Saturday was my debut as an activist in the UK. I walked out of the lab (well, out of a friend’s freshly-warmed house in Lambeth with a fading hangover, truth be told) and joined over 2,000 fellow nerds in marching on Westminster. For those of you outside the UK or living under a rock – there’s a spot of bother with the economy over here and recent governmental murmurs (with the emphasis being on ‘mental’) have pointed to science funding copping a cut of up to 25%.

The rally was part of the Science is Vital campaign, which all started with a blog post. The ensuing flurry of twitchy tweeting soon spawned a veritable Twitternado (just search #scienceisvital), a website, a petition and a fully-fledged lobbying campaign. I was hugely impressed with the turn-out, the speakers and the overall vibe on Saturday; congratulations must go to Jenny Rohn, Evan Harris and everyone else involved. As Oxford neuroscience standard-bearer Colin Blakemore said, it takes something pretty remarkable to get scientists onto the streets en masse – and it wasn’t just the prospect of Evan Harris leading a singalong.

Well - it is, isn't it?!

I was also quietly chuffed to see that a not-entirely-flippant slogan I’d floated during the Twitter build-up had appeared on the official placards (see picture, left; once again for those outside the UK, this is a very unsubtle dig at last year’s parliamentary expenses scandal). Initially I’d thought that throwing muck, however playfully, would probably be the wrong approach to take – surely we want the politicians on side! But I guess it was good for giggles, and it tapped into the frustration of finding yourself the target of savage cuts when you’ve recently seen taxpayers’ money being so impressively mis-spent.
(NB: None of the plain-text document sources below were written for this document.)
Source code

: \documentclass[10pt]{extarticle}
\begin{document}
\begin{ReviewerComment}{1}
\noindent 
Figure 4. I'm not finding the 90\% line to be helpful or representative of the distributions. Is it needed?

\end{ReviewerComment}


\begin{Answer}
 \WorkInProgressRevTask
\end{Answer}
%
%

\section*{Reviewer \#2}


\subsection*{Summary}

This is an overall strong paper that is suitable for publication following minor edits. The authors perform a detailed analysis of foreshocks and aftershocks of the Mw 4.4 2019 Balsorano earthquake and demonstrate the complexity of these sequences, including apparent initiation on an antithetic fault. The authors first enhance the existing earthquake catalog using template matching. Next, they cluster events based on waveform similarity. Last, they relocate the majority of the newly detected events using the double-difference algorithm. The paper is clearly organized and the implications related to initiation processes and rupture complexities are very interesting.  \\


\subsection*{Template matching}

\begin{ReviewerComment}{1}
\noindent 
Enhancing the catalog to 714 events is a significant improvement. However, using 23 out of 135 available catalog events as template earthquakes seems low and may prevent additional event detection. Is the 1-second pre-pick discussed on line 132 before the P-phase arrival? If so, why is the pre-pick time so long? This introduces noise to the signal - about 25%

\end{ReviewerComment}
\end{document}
That’s a bit of a red herring, though. In fact, what we’re talking about is the relative merits of science funding compared with other major avenues of government spending. There are going to be cuts. Lots of cuts. Cuts: The Musical, the Guardian has suggested. More than half a million public sector workers will lose their jobs. Much as we in science often feel insulated from the raging of the economic climate, you might think that on this occasion maybe we should get wet too. But Colin Blakemore and others made the strong point that other countries have chosen a different strategy and invested in research rather than shrinking away from it, punting on long-term growth instead of short-term savings.

That’s the problem with science – you really can’t judge it by immediate gains. Ask anybody: it’s a slow game. Slower than chess, and bridge, and Monopoly, and even Risk. It’s like Bresskopoly. It grinds. And that’s what’s really worrying about Vince Cable’s comments about 45% of UK research not being ‘excellent’ – how can you tell? It’s not finished!
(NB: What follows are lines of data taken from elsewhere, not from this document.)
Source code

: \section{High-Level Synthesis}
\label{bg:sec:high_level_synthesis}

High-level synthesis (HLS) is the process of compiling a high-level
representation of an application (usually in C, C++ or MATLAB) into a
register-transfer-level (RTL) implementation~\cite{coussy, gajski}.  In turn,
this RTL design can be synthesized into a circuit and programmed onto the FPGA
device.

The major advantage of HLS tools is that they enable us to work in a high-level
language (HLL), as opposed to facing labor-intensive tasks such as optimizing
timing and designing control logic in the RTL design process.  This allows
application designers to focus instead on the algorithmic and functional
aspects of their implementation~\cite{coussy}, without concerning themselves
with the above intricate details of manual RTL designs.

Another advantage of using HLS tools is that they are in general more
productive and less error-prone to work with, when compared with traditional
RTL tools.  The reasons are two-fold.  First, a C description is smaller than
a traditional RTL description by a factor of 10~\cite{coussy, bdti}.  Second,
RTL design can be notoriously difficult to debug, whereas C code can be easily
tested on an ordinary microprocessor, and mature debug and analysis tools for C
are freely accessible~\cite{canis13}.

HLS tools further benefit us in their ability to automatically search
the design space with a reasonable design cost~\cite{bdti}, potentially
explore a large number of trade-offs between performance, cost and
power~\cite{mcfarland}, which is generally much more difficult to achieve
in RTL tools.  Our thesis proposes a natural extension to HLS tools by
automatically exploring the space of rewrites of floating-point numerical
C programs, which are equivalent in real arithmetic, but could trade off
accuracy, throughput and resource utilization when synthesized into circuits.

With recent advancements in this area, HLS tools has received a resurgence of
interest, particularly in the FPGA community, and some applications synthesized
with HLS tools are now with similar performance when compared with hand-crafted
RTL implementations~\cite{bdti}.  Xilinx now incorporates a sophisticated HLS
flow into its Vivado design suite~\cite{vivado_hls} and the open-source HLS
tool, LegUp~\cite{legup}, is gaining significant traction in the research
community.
The very idea that lopping a quarter off the budget will leave the best 3/4 of projects still funded is ludicrous. Some exciting projects don’t get funding right now – and, yes, some of the ones that do have funding won’t bring in very exciting results. That’s the way it works. The phrase ‘less with more’ is an impossible dream, and a fallacy.

So hands off, George and Vince. If you’re not careful, you’ll wake up in twenty years, all the scientists will be in America and Singapore, and you’ll be living in a cave. With a duck island.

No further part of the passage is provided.